At SanDisk, Henry played a pivotal role as senior vice president and general manager of the Client Platform Solutions Business in developing the company’s $200 million connected car, home and IoT business and navigating key partnerships with companies including Google, Amazon and Samsung.
Most recently, Henry was the CEO of Acetti Software, a startup focused on helping companies boost their cloud performance and cut infrastructure costs by taking advantage of multicore server CPUs.
“Drew is a veteran of the industry, bringing an excellent mix of compute and cloud experience to ARM,” said Rene Haas, executive vice president and president of IP Products Group at ARM, in a statement. “He brings a proven track record in optimizing workloads for new platforms and building new lines of business. He is an immediate impact hire for Arm and our fast-growing infrastructure ecosystem.”
The hiring will help ARM position itself to succeed in a competitive IoT market, as it butts heads with companies like Intel to put its chips in the increasing amount of smart gadgets worldwide.
Last year, Intel snagged former ARM executive Tom Lantzsch to lead its IoT group as the company continues to build out IoT applications around connected cars and vertical markets like retail.

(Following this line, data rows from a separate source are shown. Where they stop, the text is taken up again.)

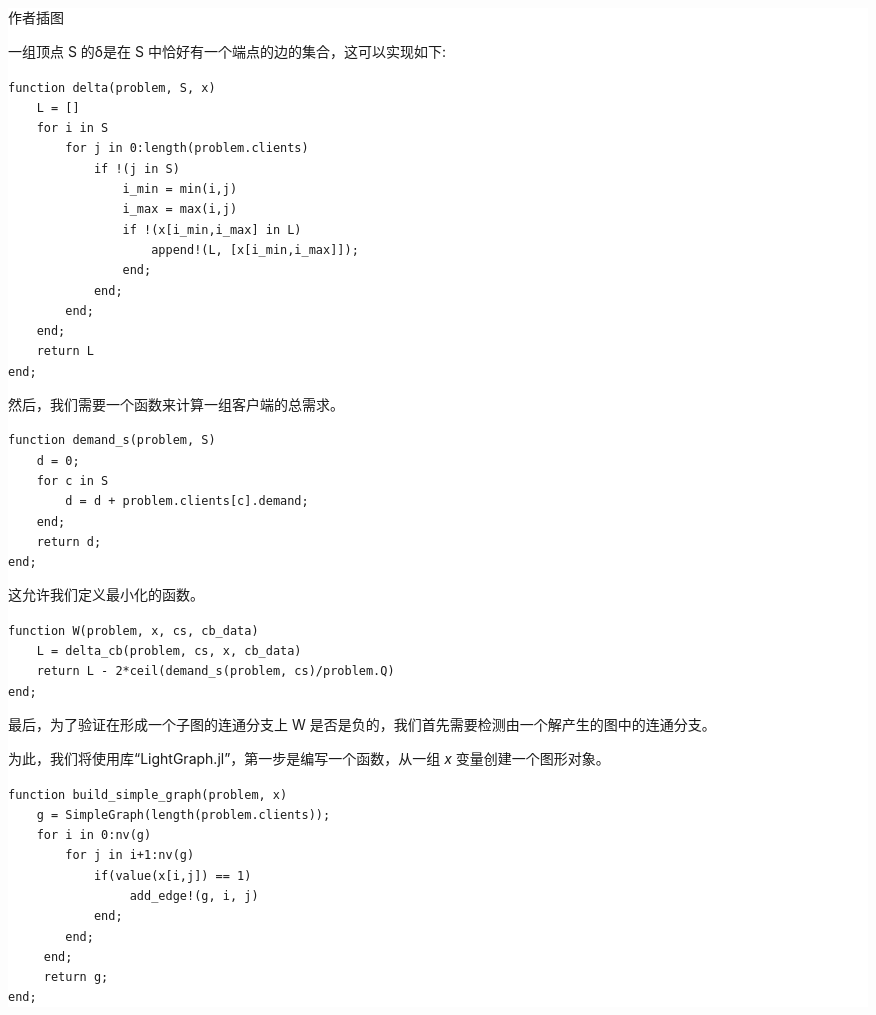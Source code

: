 作者插图

一组顶点 S 的δ是在 S 中恰好有一个端点的边的集合，这可以实现如下:

```
function delta(problem, S, x)
    L = []
    for i in S
        for j in 0:length(problem.clients)
            if !(j in S)
                i_min = min(i,j)
                i_max = max(i,j)
                if !(x[i_min,i_max] in L)
                    append!(L, [x[i_min,i_max]]);
                end;
            end;
        end;
    end;
    return L
end;
```

然后，我们需要一个函数来计算一组客户端的总需求。

```
function demand_s(problem, S)
    d = 0;
    for c in S
        d = d + problem.clients[c].demand;
    end;
    return d;
end;
```

这允许我们定义最小化的函数。

```
function W(problem, x, cs, cb_data)
    L = delta_cb(problem, cs, x, cb_data)
    return L - 2*ceil(demand_s(problem, cs)/problem.Q)
end;
```

最后，为了验证在形成一个子图的连通分支上 W 是否是负的，我们首先需要检测由一个解产生的图中的连通分支。

为此，我们将使用库“LightGraph.jl”，第一步是编写一个函数，从一组 *x* 变量创建一个图形对象。

```
function build_simple_graph(problem, x)
    g = SimpleGraph(length(problem.clients));
    for i in 0:nv(g)
        for j in i+1:nv(g)
            if(value(x[i,j]) == 1)
                 add_edge!(g, i, j)
            end;
        end;
     end;
     return g;
end;
```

ARM, for its part, offers a suite of products as part of its mbed IoT Device platform, aimed at accelerating large-scale business IoT deployments, allowing the chip design licensing company to get a stronger and more secure foothold in IoT applications such as wearables and smart cities.
Most recently, the company scooped up Mistbase and NextG-Com, which specialize in the technology behind narrowband IoT (NB-IoT) as the company looks to combine NB-IoT IP with secure cloud connectivity to facilitate IoT deployments.
“The same underlying ARM technology powering our smartphone-connected world is evolving to usher in this new era of autonomous machines where by 2021, machine-to-machine connections will comprise more than half of the 27 billion devices and connections on the internet,” said Henry.